Lip reading is definitely a language all its own. How can that be? If American Sign Language is the second language for the Deaf, then lip reading is the second language for the hard of hearing. Both are a part of the natural language for disabled people.
As “seeing ears” are eyes to the blind, so “hearing eyes” are ears for the hard of hearing. The eyes become the third ear for the hard of hearing and ears become the third eye for the blind.
Lip reading takes the English language to a higher level through visualization of words. You already know the language; now you will learn it from the visual point of view.
The speaking voice moves dozens of muscles per second for each sound spoken. The average person does not think of all the movements that go into producing a word or a sentence.
We will analyze the various movements for sounds and show each student how to teach himself the art of lip reading. There are some simple techniques to make this happen taught at the Lip Reading Academy.

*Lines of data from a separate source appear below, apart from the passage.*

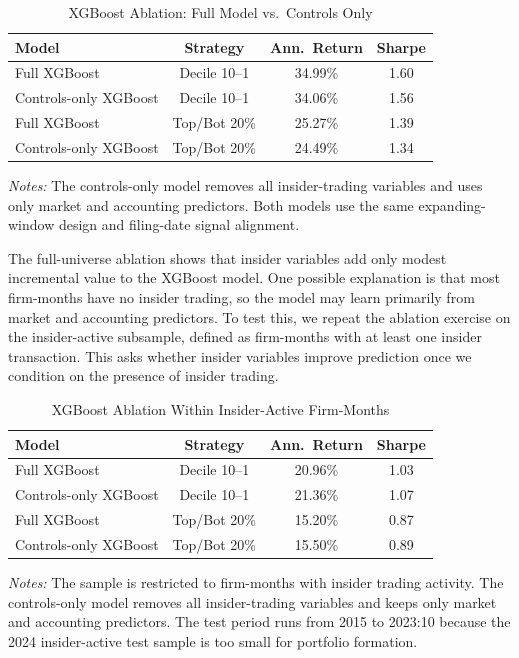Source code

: \documentclass{article}
\begin{document}
\begin{table}[h!]
\centering
\caption{XGBoost Ablation: Full Model vs.\ Controls Only}
\label{tab:xgb_ablation}
\small
\begin{tabular}{lccc}
\toprule
Model & Strategy & Ann.\ Return & Sharpe \\
\midrule
Full XGBoost & Decile 10--1 & 34.99\% & 1.60 \\
Controls-only XGBoost & Decile 10--1 & 34.06\% & 1.56 \\
Full XGBoost & Top/Bot 20\% & 25.27\% & 1.39 \\
Controls-only XGBoost & Top/Bot 20\% & 24.49\% & 1.34 \\
\bottomrule
\end{tabular}
\begin{minipage}{\linewidth}
\vspace{2pt}
\small\textit{Notes:} The controls-only model removes all insider-trading variables and uses only market and accounting predictors. Both models use the same expanding-window design and filing-date signal alignment.
\end{minipage}
\end{table}

The full-universe ablation shows that insider variables add only modest incremental value to the XGBoost model. One possible explanation is that most firm-months have no insider trading, so the model may learn primarily from market and accounting predictors. To test this, we repeat the ablation exercise on the insider-active subsample, defined as firm-months with at least one insider transaction. This asks whether insider variables improve prediction once we condition on the presence of insider trading.

\begin{table}[h!]
\centering
\caption{XGBoost Ablation Within Insider-Active Firm-Months}
\label{tab:xgb_insider_active}
\small
\begin{tabular}{lccc}
\toprule
Model & Strategy & Ann.\ Return & Sharpe \\
\midrule
Full XGBoost & Decile 10--1 & 20.96\% & 1.03 \\
Controls-only XGBoost & Decile 10--1 & 21.36\% & 1.07 \\
Full XGBoost & Top/Bot 20\% & 15.20\% & 0.87 \\
Controls-only XGBoost & Top/Bot 20\% & 15.50\% & 0.89 \\
\bottomrule
\end{tabular}
\begin{minipage}{\linewidth}
\vspace{2pt}
\small\textit{Notes:} The sample is restricted to firm-months with insider trading activity. The controls-only model removes all insider-trading variables and keeps only market and accounting predictors. The test period runs from 2015 to 2023:10 because the 2024 insider-active test sample is too small for portfolio formation.
\end{minipage}
\end{table}
\end{document}
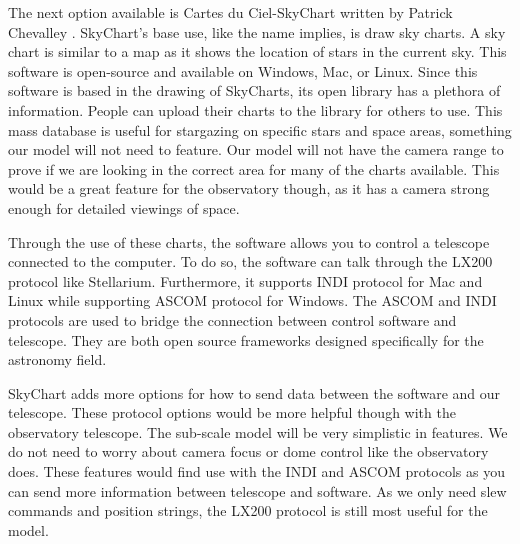 \documentclass[12pt]{report}
\begin{document}
The next option available is Cartes du Ciel-SkyChart written by Patrick Chevalley \cite{skychart}. SkyChart's base use, like the name implies, is draw sky charts. A sky chart is similar to a map as it shows the location of stars in the current sky. This software is open-source and available on Windows, Mac, or Linux. Since this software is based in the drawing of SkyCharts, its open library has a plethora of information. People can upload their charts to the library for others to use. This mass database is useful for stargazing on specific stars and space areas, something our model will not need to feature. Our model will not have the camera range to prove if we are looking in the correct area for many of the charts available. This would be a great feature for the observatory though, as it has a camera strong enough for detailed viewings of space.

Through the use of these charts, the software allows you to control a telescope connected to the computer. To do so, the software can talk through the LX200 protocol like Stellarium. Furthermore, it supports INDI protocol for Mac and Linux while supporting ASCOM protocol for Windows. The ASCOM and INDI protocols are used to bridge the connection between control software and telescope. They are both open source frameworks designed specifically for the astronomy field.

SkyChart adds more options for how to send data between the software and our telescope. These protocol options would be more helpful though with the observatory telescope. The sub-scale model will be very simplistic in features. We do not need to worry about camera focus or dome control like the observatory does. These features would find use with the INDI and ASCOM protocols as you can send more information between telescope and software. As we only need slew commands and position strings, the LX200 protocol is still most useful for the model.

\newpage %
\end{document}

941 colleges across America are teaching American Sign Language to 91,000 students. Gallaudet College in Washington, D.C. has reported that only 500,000 Deaf Americans speak sign language.
There are more than 50 million Americans who suffer mild to moderate hearing loss and need help communicating with lip reading. No college in America offers lip reading as an alternative to sign language. Most hard of hearing people do not want to learn signs because there no one available to speak with them.